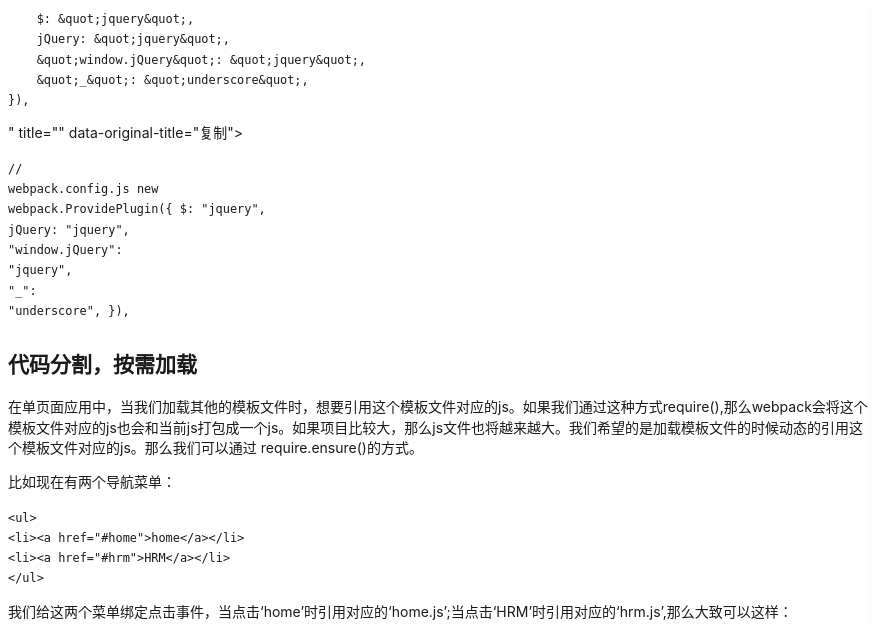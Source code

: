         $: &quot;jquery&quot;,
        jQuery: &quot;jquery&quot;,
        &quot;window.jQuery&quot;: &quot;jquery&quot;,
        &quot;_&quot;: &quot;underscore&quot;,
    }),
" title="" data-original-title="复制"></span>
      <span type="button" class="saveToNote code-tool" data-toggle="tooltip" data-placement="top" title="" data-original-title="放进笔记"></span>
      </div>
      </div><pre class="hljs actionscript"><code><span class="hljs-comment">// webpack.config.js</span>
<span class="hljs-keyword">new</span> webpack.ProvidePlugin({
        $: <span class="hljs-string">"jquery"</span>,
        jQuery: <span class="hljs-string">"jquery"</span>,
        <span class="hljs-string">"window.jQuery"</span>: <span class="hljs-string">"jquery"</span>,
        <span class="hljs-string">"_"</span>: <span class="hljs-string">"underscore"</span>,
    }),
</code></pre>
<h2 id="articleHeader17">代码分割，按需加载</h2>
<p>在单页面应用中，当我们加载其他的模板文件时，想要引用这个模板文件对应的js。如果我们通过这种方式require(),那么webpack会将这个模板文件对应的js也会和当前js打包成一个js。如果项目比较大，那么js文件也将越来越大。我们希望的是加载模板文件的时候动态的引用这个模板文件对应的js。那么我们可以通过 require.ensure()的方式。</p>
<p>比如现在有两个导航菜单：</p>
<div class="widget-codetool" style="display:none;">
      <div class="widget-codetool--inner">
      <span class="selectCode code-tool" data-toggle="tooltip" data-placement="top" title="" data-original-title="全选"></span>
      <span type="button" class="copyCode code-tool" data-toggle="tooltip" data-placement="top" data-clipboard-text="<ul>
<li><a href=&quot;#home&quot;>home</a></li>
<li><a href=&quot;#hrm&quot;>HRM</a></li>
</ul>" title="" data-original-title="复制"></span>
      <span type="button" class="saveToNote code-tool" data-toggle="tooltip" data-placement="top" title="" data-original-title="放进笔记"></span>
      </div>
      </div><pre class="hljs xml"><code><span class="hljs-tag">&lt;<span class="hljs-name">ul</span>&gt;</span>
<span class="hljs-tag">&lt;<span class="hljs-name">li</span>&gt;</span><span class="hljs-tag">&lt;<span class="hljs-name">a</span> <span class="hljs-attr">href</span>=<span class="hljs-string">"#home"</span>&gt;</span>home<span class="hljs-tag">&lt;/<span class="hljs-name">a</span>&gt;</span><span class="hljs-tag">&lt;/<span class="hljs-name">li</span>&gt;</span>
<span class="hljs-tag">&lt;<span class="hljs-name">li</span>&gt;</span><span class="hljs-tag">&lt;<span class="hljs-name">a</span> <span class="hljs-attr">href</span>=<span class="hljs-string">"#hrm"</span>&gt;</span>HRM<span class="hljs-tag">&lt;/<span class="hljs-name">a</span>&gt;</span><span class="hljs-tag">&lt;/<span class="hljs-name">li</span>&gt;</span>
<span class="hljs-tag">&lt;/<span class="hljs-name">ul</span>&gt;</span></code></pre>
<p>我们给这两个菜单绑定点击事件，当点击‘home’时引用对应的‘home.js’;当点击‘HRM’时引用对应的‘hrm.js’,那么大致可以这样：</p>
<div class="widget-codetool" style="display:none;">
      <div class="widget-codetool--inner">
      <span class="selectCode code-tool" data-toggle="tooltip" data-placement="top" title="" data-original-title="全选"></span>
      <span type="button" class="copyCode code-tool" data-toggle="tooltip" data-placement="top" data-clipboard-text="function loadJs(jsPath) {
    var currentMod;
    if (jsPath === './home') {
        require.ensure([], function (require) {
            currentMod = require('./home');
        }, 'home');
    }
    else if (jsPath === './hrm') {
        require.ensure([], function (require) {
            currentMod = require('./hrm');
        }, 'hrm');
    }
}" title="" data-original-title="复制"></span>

──────────────────────────────

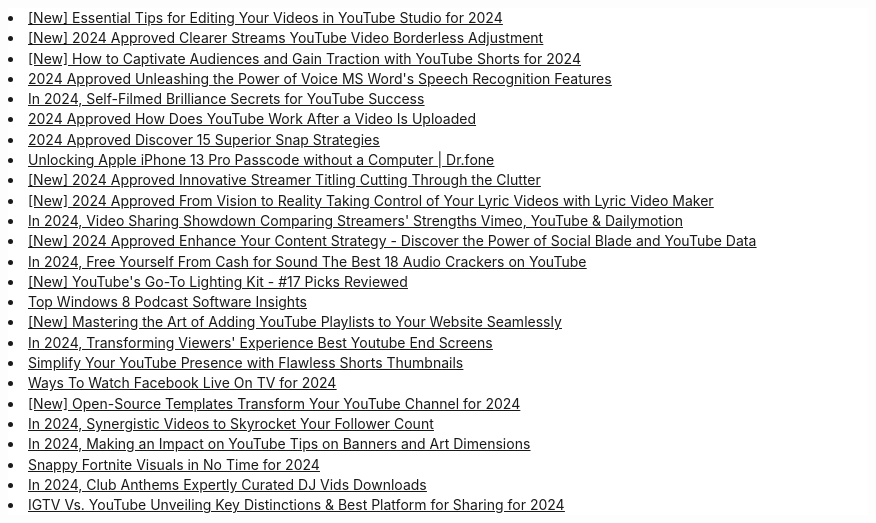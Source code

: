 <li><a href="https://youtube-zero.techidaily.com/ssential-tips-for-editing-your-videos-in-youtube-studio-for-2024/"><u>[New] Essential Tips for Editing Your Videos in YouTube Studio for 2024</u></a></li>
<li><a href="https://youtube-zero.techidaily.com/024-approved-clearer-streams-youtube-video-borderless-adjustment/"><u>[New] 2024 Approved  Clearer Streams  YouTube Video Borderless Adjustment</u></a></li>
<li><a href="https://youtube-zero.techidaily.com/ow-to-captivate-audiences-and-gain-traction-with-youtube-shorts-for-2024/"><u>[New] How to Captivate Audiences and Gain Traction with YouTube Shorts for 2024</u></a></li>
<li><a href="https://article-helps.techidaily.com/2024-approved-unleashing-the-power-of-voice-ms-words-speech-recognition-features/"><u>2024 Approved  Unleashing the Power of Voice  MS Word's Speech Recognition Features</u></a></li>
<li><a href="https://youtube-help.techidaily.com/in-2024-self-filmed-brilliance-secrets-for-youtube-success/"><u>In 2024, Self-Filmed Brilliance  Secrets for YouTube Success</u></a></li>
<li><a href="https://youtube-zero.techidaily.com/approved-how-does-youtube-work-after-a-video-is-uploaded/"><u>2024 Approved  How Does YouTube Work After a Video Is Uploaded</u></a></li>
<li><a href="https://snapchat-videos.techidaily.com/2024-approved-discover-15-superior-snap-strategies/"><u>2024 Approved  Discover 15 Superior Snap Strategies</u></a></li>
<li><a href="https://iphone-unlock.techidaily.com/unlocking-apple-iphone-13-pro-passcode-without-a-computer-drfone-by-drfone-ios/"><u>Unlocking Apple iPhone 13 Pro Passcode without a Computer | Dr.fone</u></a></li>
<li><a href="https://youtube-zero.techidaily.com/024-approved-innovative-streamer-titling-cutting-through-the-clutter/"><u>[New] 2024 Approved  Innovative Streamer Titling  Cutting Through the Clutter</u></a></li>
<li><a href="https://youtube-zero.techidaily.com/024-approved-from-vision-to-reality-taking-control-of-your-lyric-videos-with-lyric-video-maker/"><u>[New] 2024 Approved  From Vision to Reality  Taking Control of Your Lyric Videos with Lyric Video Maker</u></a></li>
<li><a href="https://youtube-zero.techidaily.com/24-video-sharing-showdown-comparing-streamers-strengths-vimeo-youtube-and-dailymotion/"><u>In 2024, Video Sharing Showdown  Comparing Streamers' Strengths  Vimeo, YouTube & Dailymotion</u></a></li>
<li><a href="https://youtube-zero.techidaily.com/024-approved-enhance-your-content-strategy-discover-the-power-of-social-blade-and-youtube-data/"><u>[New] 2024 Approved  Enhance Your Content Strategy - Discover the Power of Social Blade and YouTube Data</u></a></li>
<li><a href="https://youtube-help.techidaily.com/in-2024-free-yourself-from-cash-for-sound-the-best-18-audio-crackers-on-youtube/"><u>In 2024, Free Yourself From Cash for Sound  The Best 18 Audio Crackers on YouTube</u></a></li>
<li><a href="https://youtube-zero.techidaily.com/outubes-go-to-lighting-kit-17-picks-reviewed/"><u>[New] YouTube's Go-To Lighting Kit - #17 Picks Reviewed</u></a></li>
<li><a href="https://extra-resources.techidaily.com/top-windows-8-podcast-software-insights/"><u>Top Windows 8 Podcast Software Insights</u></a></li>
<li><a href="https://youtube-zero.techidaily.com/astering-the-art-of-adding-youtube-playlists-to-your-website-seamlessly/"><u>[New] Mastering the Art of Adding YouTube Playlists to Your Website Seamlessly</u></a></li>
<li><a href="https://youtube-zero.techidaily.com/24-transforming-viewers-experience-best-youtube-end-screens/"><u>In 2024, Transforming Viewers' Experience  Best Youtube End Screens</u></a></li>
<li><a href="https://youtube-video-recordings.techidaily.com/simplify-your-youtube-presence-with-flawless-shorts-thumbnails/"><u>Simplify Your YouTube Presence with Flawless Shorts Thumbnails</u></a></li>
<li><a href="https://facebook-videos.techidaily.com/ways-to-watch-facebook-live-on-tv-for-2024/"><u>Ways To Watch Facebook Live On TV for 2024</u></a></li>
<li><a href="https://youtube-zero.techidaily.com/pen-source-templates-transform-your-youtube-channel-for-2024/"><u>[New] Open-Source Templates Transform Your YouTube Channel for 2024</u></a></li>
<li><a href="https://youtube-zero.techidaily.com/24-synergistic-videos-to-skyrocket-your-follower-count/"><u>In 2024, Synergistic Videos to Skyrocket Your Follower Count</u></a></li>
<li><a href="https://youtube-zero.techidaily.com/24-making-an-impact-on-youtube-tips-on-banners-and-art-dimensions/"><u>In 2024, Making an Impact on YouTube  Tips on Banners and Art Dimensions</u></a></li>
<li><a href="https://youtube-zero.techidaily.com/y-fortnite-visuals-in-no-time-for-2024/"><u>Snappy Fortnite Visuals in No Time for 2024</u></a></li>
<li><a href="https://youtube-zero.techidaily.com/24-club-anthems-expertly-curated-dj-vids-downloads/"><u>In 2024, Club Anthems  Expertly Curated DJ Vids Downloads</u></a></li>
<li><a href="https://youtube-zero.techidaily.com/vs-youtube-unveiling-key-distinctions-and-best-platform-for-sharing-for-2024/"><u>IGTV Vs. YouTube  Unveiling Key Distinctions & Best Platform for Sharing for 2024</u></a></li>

──────────────────────────────

What you are asked to do. Lines holding the word "home" in the entries above are the ones to pull out. Copy them all.

Written answer.
<li><a href=&quot;#home&quot;>home</a></li>
<span class="hljs-tag">&lt;<span class="hljs-name">li</span>&gt;</span><span class="hljs-tag">&lt;<span class="hljs-name">a</span> <span class="hljs-attr">href</span>=<span class="hljs-string">"#home"</span>&gt;</span>home<span class="hljs-tag">&lt;/<span class="hljs-name">a</span>&gt;</span><span class="hljs-tag">&lt;/<span class="hljs-name">li</span>&gt;</span>
<p>我们给这两个菜单绑定点击事件，当点击‘home’时引用对应的‘home.js’;当点击‘HRM’时引用对应的‘hrm.js’,那么大致可以这样：</p>
    if (jsPath === './home') {
            currentMod = require('./home');
        }, 'home');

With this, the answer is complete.